ACTIVITY>
Nothing but the lines from the one containing "adoption or re-approval." to the end of the data should be returned, each exactly as written.

* * *

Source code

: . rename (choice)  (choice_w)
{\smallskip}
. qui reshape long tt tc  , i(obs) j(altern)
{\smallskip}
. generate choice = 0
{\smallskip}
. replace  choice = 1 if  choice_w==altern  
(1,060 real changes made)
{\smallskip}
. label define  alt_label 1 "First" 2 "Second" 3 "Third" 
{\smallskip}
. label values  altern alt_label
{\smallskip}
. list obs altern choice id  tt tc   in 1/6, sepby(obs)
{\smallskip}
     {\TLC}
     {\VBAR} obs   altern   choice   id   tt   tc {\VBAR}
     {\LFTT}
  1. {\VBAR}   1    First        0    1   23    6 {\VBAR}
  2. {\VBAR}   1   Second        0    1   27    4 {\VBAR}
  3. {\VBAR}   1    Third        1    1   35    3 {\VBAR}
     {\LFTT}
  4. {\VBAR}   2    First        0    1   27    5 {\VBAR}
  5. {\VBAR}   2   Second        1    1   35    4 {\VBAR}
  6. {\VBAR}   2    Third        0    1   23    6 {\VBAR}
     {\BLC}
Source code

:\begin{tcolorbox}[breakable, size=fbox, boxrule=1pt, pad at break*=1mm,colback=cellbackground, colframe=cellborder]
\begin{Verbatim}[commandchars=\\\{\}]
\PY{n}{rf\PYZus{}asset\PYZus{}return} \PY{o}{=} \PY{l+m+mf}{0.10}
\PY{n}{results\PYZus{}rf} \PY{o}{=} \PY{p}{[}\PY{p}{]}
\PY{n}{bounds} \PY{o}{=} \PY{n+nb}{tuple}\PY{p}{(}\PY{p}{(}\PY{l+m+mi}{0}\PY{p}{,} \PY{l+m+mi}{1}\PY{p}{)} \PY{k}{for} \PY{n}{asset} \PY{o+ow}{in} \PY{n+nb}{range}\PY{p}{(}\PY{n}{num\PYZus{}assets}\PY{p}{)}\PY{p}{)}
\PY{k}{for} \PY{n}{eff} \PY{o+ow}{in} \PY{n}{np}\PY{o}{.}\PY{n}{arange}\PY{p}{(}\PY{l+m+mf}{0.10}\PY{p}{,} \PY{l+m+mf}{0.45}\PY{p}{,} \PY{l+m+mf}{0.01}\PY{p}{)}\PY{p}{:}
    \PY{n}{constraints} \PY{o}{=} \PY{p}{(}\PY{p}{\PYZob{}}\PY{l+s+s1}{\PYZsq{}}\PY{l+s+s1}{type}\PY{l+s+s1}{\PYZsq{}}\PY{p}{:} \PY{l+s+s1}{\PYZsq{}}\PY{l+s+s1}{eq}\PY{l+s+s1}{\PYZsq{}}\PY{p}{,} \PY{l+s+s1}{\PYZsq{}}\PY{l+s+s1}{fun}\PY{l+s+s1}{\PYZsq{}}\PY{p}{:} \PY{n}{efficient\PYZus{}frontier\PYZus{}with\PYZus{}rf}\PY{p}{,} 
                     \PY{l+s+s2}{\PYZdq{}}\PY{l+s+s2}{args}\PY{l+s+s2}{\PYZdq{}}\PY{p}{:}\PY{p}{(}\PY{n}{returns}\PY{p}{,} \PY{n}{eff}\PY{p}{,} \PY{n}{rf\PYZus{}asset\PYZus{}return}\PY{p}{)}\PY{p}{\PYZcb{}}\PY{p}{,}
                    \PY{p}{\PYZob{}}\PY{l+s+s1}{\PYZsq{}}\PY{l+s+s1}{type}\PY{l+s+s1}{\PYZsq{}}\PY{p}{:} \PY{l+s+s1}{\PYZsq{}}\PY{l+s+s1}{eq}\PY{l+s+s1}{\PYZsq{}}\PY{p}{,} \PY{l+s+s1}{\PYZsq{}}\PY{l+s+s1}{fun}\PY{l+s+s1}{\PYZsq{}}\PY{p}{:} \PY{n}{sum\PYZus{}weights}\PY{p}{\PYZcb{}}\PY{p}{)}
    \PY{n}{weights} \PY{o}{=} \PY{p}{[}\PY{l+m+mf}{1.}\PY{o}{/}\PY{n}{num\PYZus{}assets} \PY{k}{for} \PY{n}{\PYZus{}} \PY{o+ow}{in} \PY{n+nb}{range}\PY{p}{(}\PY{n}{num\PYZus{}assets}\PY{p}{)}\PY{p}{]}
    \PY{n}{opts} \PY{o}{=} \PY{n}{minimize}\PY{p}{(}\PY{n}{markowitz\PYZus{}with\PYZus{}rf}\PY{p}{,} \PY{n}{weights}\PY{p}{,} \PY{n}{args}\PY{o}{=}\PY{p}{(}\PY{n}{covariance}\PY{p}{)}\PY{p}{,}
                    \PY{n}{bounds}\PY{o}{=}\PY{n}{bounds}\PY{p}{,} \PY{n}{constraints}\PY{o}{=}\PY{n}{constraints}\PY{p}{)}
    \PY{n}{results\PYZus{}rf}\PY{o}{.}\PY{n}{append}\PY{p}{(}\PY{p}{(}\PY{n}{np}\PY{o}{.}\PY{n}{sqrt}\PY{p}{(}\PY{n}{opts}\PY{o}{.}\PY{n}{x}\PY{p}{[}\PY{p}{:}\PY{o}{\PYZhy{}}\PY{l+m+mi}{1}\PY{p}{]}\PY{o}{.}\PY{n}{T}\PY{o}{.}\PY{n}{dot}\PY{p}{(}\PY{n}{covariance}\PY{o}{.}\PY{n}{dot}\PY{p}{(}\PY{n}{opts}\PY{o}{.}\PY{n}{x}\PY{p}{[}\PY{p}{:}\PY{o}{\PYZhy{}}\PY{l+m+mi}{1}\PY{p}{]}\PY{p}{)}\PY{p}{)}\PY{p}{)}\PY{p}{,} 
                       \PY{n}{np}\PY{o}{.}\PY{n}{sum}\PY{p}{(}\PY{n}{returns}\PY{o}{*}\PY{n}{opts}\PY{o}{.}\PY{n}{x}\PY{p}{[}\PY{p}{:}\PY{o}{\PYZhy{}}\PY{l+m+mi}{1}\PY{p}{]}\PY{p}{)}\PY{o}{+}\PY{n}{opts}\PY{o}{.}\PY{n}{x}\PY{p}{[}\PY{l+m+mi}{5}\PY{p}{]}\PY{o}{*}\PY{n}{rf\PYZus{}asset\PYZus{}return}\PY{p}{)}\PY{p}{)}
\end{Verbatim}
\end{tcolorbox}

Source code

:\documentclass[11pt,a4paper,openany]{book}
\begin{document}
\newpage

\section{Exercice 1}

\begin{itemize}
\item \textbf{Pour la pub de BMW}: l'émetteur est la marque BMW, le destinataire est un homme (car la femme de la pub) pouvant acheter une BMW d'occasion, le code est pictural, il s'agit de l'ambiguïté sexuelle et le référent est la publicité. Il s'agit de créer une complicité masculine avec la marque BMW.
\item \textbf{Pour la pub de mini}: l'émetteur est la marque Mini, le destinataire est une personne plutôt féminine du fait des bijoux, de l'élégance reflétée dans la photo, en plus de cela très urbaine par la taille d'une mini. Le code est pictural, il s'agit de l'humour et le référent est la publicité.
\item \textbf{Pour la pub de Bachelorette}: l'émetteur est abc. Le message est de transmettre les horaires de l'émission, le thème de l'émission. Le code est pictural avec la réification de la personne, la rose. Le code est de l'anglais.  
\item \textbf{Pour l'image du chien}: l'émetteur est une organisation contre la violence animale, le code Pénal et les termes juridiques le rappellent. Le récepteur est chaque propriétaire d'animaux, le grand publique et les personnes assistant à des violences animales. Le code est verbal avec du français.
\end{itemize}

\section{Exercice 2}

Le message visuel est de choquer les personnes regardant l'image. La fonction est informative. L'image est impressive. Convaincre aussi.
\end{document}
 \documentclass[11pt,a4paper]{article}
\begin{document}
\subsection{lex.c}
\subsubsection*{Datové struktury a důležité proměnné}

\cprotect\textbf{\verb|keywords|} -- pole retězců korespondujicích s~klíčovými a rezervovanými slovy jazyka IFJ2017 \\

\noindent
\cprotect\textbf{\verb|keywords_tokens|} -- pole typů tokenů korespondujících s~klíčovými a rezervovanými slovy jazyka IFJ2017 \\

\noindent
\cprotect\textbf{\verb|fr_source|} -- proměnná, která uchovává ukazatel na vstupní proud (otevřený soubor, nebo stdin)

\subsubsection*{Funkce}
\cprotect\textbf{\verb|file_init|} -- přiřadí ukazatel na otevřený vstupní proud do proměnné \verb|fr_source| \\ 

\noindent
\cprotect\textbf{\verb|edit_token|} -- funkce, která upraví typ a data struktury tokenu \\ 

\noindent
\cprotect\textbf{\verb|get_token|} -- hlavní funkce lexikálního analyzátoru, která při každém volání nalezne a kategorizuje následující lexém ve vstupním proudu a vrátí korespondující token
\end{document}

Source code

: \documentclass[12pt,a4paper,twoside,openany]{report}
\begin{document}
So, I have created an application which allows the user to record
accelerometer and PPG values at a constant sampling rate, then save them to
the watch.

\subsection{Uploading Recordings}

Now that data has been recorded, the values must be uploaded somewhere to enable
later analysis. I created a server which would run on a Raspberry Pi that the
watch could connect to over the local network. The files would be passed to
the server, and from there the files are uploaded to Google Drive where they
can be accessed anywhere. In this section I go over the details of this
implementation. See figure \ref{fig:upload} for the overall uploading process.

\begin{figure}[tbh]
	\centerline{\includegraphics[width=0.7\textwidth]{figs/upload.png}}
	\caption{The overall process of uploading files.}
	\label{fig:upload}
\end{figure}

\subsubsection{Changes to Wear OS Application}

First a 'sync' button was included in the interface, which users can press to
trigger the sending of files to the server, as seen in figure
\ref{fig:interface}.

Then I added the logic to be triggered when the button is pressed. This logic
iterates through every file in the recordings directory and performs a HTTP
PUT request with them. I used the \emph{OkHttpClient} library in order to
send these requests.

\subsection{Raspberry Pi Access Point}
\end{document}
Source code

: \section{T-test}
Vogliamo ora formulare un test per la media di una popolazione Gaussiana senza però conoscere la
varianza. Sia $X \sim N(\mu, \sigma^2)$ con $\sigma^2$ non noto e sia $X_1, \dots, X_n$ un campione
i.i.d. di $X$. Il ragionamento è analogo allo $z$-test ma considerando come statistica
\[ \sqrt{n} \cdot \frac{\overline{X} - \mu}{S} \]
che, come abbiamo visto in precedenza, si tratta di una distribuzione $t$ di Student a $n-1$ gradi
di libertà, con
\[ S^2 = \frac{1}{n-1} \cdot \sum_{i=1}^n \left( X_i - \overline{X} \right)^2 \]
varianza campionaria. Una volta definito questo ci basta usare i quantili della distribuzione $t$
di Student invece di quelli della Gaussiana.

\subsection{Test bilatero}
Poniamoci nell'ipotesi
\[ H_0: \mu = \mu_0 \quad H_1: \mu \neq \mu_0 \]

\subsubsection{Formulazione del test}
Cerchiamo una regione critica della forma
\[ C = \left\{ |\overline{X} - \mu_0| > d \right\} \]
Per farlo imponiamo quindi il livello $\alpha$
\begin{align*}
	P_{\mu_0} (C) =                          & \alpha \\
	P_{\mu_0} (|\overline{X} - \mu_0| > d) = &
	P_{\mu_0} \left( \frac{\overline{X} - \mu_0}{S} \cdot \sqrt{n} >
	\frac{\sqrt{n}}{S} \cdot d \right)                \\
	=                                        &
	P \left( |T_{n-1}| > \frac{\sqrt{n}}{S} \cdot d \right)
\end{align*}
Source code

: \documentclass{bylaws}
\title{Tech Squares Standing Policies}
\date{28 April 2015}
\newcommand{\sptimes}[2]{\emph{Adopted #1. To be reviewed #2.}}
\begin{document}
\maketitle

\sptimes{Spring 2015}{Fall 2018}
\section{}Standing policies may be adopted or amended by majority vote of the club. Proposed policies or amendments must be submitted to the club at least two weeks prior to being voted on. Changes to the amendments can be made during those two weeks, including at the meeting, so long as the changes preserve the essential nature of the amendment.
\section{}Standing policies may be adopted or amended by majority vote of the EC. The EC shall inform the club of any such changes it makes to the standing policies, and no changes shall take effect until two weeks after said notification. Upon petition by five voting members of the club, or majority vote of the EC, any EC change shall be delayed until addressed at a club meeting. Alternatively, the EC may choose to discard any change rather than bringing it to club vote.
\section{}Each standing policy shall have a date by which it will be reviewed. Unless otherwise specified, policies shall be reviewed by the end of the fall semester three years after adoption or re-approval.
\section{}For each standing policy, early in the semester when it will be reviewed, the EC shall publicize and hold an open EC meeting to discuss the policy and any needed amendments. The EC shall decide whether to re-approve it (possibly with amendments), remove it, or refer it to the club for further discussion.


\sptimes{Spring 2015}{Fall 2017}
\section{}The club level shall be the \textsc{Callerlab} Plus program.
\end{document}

* * *

RESPONSE TO THE EXERCISE>
\section{}Each standing policy shall have a date by which it will be reviewed. Unless otherwise specified, policies shall be reviewed by the end of the fall semester three years after adoption or re-approval.
\section{}For each standing policy, early in the semester when it will be reviewed, the EC shall publicize and hold an open EC meeting to discuss the policy and any needed amendments. The EC shall decide whether to re-approve it (possibly with amendments), remove it, or refer it to the club for further discussion.


\sptimes{Spring 2015}{Fall 2017}
\section{}The club level shall be the \textsc{Callerlab} Plus program.
\end{document}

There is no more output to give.